In many cases, multiple tax operations are executed back to back, in a sequence, without interleaved operations of the core logic. Figure 2 shows sequences of tax operations executed when a core sends a function response (Figure 2a) or a read request to a database cache (Figure 2b). The first sequence involves Ser, RPC, Encr, and TCP; the second one has Ser, Encr, and TCP. More details are given later.

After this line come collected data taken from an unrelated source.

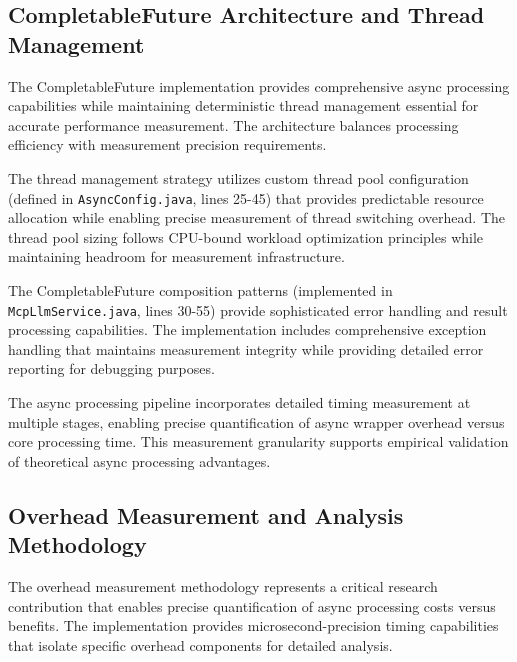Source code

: 
\subsection{CompletableFuture Architecture and Thread Management}

The CompletableFuture implementation provides comprehensive async processing capabilities while maintaining deterministic thread management essential for accurate performance measurement. The architecture balances processing efficiency with measurement precision requirements.

The thread management strategy utilizes custom thread pool configuration (defined in \texttt{AsyncConfig.java}, lines 25-45) that provides predictable resource allocation while enabling precise measurement of thread switching overhead. The thread pool sizing follows CPU-bound workload optimization principles while maintaining headroom for measurement infrastructure.


The CompletableFuture composition patterns (implemented in \texttt{McpLlmService.java}, lines 30-55) provide sophisticated error handling and result processing capabilities. The implementation includes comprehensive exception handling that maintains measurement integrity while providing detailed error reporting for debugging purposes.


The async processing pipeline incorporates detailed timing measurement at multiple stages, enabling precise quantification of async wrapper overhead versus core processing time. This measurement granularity supports empirical validation of theoretical async processing advantages.

\subsection{Overhead Measurement and Analysis Methodology}

The overhead measurement methodology represents a critical research contribution that enables precise quantification of async processing costs versus benefits. The implementation provides microsecond-precision timing capabilities that isolate specific overhead components for detailed analysis.

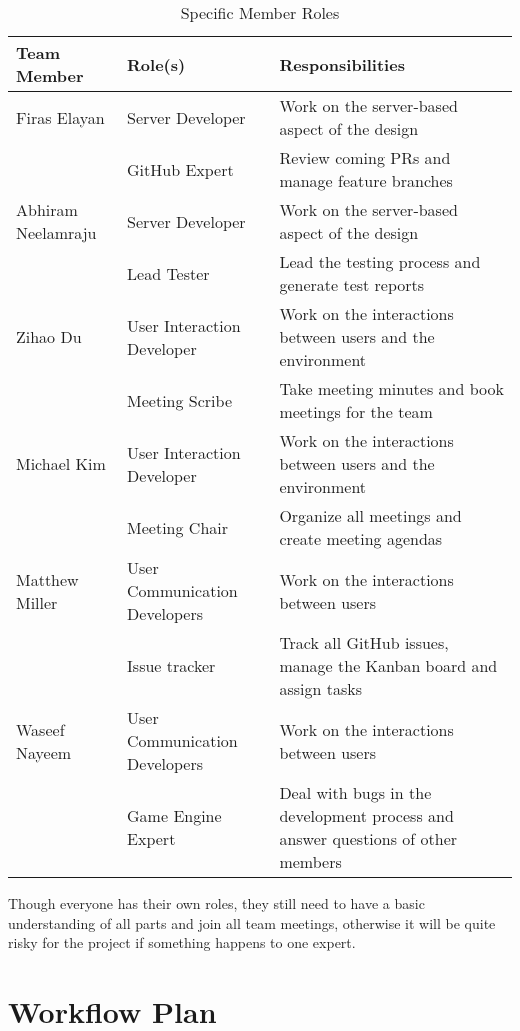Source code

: \documentclass{article}
\begin{document}
\begin{table}[H]
	\centering
	\caption{Specific Member Roles}
	\vspace{5pt}
	\begin{tabular}{|p{}|p{}|p{}|}
		\hline
		\textbf{Team Member} & \textbf{Role(s)} & \textbf{Responsibilities} \\
		\hline
		  Firas Elayan & Server Developer & Work on the server-based aspect of the design\\
		  \cline{2-3} & GitHub Expert & Review coming PRs and manage feature branches\\
		\hline
            Abhiram Neelamraju & Server Developer & Work on the server-based aspect of the design\\
            \cline{2-3} & Lead Tester & Lead the testing process and generate test reports\\
		\hline
		  Zihao Du & User Interaction Developer & Work on the interactions between users and the environment\\
            \cline{2-3} & Meeting Scribe & Take meeting minutes and book meetings for the team\\
		\hline
		  Michael Kim & User Interaction Developer & Work on the interactions between users and the environment\\
		  \cline{2-3} & Meeting Chair & Organize all meetings and create meeting agendas\\
        \hline
            Matthew Miller & User Communication Developers & Work on the interactions between users\\
		  \cline{2-3} & Issue tracker & Track all GitHub issues, manage the Kanban board and assign tasks\\
		\hline
            Waseef Nayeem & User Communication Developers & Work on the interactions between users\\
		  \cline{2-3} & Game Engine Expert & Deal with bugs in the development process and answer questions of other      members\\
		\hline
	\end{tabular}
\end{table}
Though everyone has their own roles, they still need to have a basic understanding of all parts and join all team meetings, otherwise it will be quite risky for the project if something happens to one expert.

\section{Workflow Plan}
\end{document}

If we have accelerators for each of these operations, the question arises as to how to orchestrate them. We consider three approaches. First, in CPU-Centric [27], a CPU core invokes one accelerator at a time. When an accelerator completes, it interrupts the core, which can then invoke the next accelerator. Second, in HW-Manager [12], [18], [26], the CPU offloads the scheduling of the accelerator requests to a centralized hardware manager. The CPU submits to the manager the sequence of accelerators to invoke. When an accelerator completes its job, it interrupts the manager, which then calls the next accelerator in the chain. On completion of a chain, the manager interrupts the CPU. Finally, in *Direct*, scheduling is performed neither by a CPU core nor by a manager. Instead, a CPU core passes a list of accelerators that need to execute in sequence to the first accelerator. After each accelerator in the sequence executes, it directly calls the next accelerator in the sequence.

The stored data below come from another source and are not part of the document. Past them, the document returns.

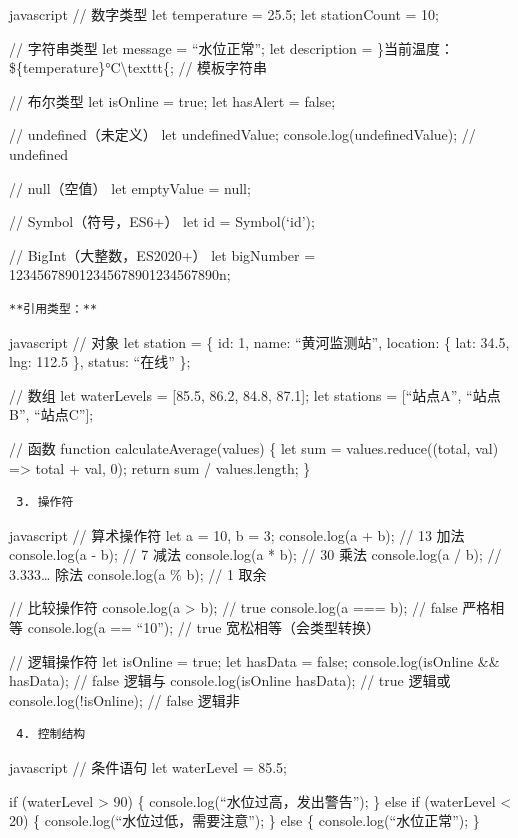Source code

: javascript // 数字类型 let temperature = 25.5; let stationCount = 10;

// 字符串类型 let message = ``水位正常''; let description = \}当前温度：\$\{temperature\}°C\textbackslash texttt\{; // 模板字符串

// 布尔类型 let isOnline = true; let hasAlert = false;

// undefined（未定义） let undefinedValue; console.log(undefinedValue); // undefined

// null（空值） let emptyValue = null;

// Symbol（符号，ES6+） let id = Symbol(`id');

// BigInt（大整数，ES2020+） let bigNumber = 123456789012345678901234567890n;

\begin{lstlisting}
**引用类型：**
\end{lstlisting}

javascript // 对象 let station = \{ id: 1, name: ``黄河监测站'', location: \{ lat: 34.5, lng: 112.5 \}, status: ``在线'' \};

// 数组 let waterLevels = {[}85.5, 86.2, 84.8, 87.1{]}; let stations = {[}``站点A'', ``站点B'', ``站点C''{]};

// 函数 function calculateAverage(values) \{ let sum = values.reduce((total, val) =\textgreater{} total + val, 0); return sum / values.length; \}

\begin{lstlisting}
 3. 操作符
\end{lstlisting}

javascript // 算术操作符 let a = 10, b = 3; console.log(a + b); // 13 加法 console.log(a - b); // 7 减法 console.log(a * b); // 30 乘法 console.log(a / b); // 3.333\ldots{} 除法 console.log(a \% b); // 1 取余

// 比较操作符 console.log(a \textgreater{} b); // true console.log(a === b); // false 严格相等 console.log(a == ``10''); // true 宽松相等（会类型转换）

// 逻辑操作符 let isOnline = true; let hasData = false; console.log(isOnline \&\& hasData); // false 逻辑与 console.log(isOnline \textbar\textbar{} hasData); // true 逻辑或 console.log(!isOnline); // false 逻辑非

\begin{lstlisting}
 4. 控制结构
\end{lstlisting}

javascript // 条件语句 let waterLevel = 85.5;

if (waterLevel \textgreater{} 90) \{ console.log(``水位过高，发出警告''); \} else if (waterLevel \textless{} 20) \{ console.log(``水位过低，需要注意''); \} else \{ console.log(``水位正常''); \}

We simulate the execution of these three environments, modeling a server like the one measured, and the nine accelerators [7], [33], [39], [44], [45], [63]. For *HW-Manager*, we model RELIEF [26]. We describe the simulation infrastructure in Section VI. We record the time taken by the orchestration overhead—i.e., sending and receiving interrupts, and communicating between CPU core, hardware manager, and accelerators. Figure 3 shows the average orchestration overhead as a fraction of the total execution time of the service. The figure shows data for the three approaches above, as the load of the 36-core processor in kilo-requests per second



Fig. 3: Orchestration overhead of different approaches averaged across all services with a varying load of services.

TABLE I: Source/destination accelerators for each accelerator.

| Accelerator | Src Accelerators | Dst Accelerators       |
|-------------|------------------|------------------------|
| TCP         | Ser, Encr, Cmp   | LdB, Decr, Dser, Dcmp  |
| Encr        | TCP, RPC, Ser    | TCP, RPC               |
| Decr        | TCP              | RPC, Dser              |
| RPC         | Decr, Ser        | Encr, Deser, LdB       |
| Ser         | Deser, Cmp, CPU  | TCP, Encr, RPC         |
| Dser        | TCP, Decr, RPC   | Ser, Dcmp, LdB         |
| Cmp         | Deser, CPU       | Ser, LdB, CPU, TCP     |
| Dcmp        | Deser, TCP, CPU  | (De)Ser, LdB, CPU, TCP |
| LdB         | TCP, Dser, Dcmp  | CPU                    |

(kRPS) changes. We see that *Direct* has less overhead than *HW-Manager*, which has less overhead than *CPU-Centric*. The overhead of the last two approaches increases rapidly with the load. For 15 kRPS, the overhead in *CPU-Centric* and *HW-Manager* is 25% and 15%, respectively.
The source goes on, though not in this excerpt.